Items from a dataset
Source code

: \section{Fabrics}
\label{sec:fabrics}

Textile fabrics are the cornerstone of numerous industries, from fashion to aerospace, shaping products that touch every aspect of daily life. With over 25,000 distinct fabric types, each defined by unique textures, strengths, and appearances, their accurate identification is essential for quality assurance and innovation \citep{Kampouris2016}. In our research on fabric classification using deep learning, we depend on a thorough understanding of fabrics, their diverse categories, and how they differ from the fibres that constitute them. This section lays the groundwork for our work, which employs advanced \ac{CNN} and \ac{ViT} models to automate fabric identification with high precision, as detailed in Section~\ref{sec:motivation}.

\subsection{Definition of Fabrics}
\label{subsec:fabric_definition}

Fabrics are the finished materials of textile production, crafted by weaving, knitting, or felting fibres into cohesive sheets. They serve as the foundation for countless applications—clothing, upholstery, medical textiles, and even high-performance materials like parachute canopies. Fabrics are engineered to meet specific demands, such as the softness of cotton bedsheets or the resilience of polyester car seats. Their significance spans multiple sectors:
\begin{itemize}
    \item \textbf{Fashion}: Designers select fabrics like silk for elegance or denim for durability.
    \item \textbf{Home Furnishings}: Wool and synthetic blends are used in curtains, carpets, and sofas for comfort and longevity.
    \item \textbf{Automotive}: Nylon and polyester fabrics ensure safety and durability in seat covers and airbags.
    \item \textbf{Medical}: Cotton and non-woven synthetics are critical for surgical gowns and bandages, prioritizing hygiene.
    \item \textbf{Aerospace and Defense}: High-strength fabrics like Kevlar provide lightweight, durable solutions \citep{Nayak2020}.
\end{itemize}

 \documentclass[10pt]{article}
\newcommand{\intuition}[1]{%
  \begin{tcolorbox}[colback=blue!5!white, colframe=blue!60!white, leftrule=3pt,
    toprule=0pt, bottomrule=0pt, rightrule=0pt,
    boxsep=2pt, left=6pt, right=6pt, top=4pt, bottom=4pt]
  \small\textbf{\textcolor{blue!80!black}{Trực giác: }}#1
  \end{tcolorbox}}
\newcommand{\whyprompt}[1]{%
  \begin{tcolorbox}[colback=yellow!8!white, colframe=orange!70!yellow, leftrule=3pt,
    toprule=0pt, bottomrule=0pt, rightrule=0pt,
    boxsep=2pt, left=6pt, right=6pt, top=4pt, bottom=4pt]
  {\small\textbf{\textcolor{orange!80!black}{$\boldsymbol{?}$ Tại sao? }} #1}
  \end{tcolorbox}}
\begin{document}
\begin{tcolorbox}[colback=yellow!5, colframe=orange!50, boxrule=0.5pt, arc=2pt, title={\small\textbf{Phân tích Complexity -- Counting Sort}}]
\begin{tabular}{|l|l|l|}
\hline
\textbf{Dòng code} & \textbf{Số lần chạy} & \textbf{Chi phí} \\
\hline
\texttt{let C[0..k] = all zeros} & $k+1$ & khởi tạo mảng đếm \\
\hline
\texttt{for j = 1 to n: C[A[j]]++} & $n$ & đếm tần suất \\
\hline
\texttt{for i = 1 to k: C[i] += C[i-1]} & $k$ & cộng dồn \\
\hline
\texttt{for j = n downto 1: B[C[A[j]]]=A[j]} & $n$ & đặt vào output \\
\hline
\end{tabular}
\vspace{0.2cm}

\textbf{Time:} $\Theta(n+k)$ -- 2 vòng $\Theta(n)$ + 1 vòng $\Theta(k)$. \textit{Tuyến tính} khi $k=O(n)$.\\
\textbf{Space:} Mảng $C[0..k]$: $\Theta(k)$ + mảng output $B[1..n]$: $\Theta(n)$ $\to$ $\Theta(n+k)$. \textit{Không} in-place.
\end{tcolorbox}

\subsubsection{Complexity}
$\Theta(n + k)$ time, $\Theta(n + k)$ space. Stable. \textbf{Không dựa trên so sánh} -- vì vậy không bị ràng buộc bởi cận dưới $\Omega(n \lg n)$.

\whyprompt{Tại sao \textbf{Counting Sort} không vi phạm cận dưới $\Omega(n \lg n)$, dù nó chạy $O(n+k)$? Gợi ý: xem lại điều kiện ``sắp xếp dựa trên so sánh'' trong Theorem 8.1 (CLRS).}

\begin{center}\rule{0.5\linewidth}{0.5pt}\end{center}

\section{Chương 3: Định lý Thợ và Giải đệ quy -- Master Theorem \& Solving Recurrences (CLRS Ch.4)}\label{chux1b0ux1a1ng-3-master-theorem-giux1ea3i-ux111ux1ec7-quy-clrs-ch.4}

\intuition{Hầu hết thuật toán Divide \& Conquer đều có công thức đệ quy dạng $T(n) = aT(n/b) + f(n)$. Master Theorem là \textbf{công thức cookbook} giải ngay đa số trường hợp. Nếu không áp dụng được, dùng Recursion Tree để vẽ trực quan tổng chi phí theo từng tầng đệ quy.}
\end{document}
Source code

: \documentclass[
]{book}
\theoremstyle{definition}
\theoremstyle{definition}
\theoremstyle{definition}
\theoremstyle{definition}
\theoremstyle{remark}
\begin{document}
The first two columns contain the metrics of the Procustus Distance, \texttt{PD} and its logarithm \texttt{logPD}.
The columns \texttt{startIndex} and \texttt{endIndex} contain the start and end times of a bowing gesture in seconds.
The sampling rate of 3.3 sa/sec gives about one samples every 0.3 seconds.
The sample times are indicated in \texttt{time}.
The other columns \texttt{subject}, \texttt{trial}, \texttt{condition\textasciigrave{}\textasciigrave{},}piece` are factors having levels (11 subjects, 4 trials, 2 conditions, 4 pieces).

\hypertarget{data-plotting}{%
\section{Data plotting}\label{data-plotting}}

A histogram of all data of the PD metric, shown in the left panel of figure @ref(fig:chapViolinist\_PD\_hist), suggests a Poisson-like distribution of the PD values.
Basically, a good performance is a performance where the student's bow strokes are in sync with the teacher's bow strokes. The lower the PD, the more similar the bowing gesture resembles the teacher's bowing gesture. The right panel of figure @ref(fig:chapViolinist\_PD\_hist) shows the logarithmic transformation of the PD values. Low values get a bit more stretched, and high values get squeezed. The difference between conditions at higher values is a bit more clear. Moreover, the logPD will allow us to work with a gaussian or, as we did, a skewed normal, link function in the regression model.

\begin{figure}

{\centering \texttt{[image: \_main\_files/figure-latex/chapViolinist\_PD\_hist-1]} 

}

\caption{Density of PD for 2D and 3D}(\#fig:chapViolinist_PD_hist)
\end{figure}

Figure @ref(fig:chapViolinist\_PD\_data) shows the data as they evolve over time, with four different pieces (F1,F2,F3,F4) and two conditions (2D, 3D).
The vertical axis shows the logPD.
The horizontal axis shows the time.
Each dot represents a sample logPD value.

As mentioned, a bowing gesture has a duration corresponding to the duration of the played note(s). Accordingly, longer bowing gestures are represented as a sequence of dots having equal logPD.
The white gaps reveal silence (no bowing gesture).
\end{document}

■ TRY IT
Starting with the line that holds "Complexity -- Counting" and ending with the line that holds "The sample times", retype every line in the data above exactly, and nothing else.

■ FINISHED EXERCISE
\begin{tcolorbox}[colback=yellow!5, colframe=orange!50, boxrule=0.5pt, arc=2pt, title={\small\textbf{Phân tích Complexity -- Counting Sort}}]
\begin{tabular}{|l|l|l|}
\hline
\textbf{Dòng code} & \textbf{Số lần chạy} & \textbf{Chi phí} \\
\hline
\texttt{let C[0..k] = all zeros} & $k+1$ & khởi tạo mảng đếm \\
\hline
\texttt{for j = 1 to n: C[A[j]]++} & $n$ & đếm tần suất \\
\hline
\texttt{for i = 1 to k: C[i] += C[i-1]} & $k$ & cộng dồn \\
\hline
\texttt{for j = n downto 1: B[C[A[j]]]=A[j]} & $n$ & đặt vào output \\
\hline
\end{tabular}
\vspace{0.2cm}

\textbf{Time:} $\Theta(n+k)$ -- 2 vòng $\Theta(n)$ + 1 vòng $\Theta(k)$. \textit{Tuyến tính} khi $k=O(n)$.\\
\textbf{Space:} Mảng $C[0..k]$: $\Theta(k)$ + mảng output $B[1..n]$: $\Theta(n)$ $\to$ $\Theta(n+k)$. \textit{Không} in-place.
\end{tcolorbox}

\subsubsection{Complexity}
$\Theta(n + k)$ time, $\Theta(n + k)$ space. Stable. \textbf{Không dựa trên so sánh} -- vì vậy không bị ràng buộc bởi cận dưới $\Omega(n \lg n)$.

\whyprompt{Tại sao \textbf{Counting Sort} không vi phạm cận dưới $\Omega(n \lg n)$, dù nó chạy $O(n+k)$? Gợi ý: xem lại điều kiện ``sắp xếp dựa trên so sánh'' trong Theorem 8.1 (CLRS).}

\begin{center}\rule{0.5\linewidth}{0.5pt}\end{center}

\section{Chương 3: Định lý Thợ và Giải đệ quy -- Master Theorem \& Solving Recurrences (CLRS Ch.4)}\label{chux1b0ux1a1ng-3-master-theorem-giux1ea3i-ux111ux1ec7-quy-clrs-ch.4}

\intuition{Hầu hết thuật toán Divide \& Conquer đều có công thức đệ quy dạng $T(n) = aT(n/b) + f(n)$. Master Theorem là \textbf{công thức cookbook} giải ngay đa số trường hợp. Nếu không áp dụng được, dùng Recursion Tree để vẽ trực quan tổng chi phí theo từng tầng đệ quy.}
\end{document}
Source code

: \documentclass[
]{book}
\theoremstyle{definition}
\theoremstyle{definition}
\theoremstyle{definition}
\theoremstyle{definition}
\theoremstyle{remark}
\begin{document}
The first two columns contain the metrics of the Procustus Distance, \texttt{PD} and its logarithm \texttt{logPD}.
The columns \texttt{startIndex} and \texttt{endIndex} contain the start and end times of a bowing gesture in seconds.
The sampling rate of 3.3 sa/sec gives about one samples every 0.3 seconds.
The sample times are indicated in \texttt{time}.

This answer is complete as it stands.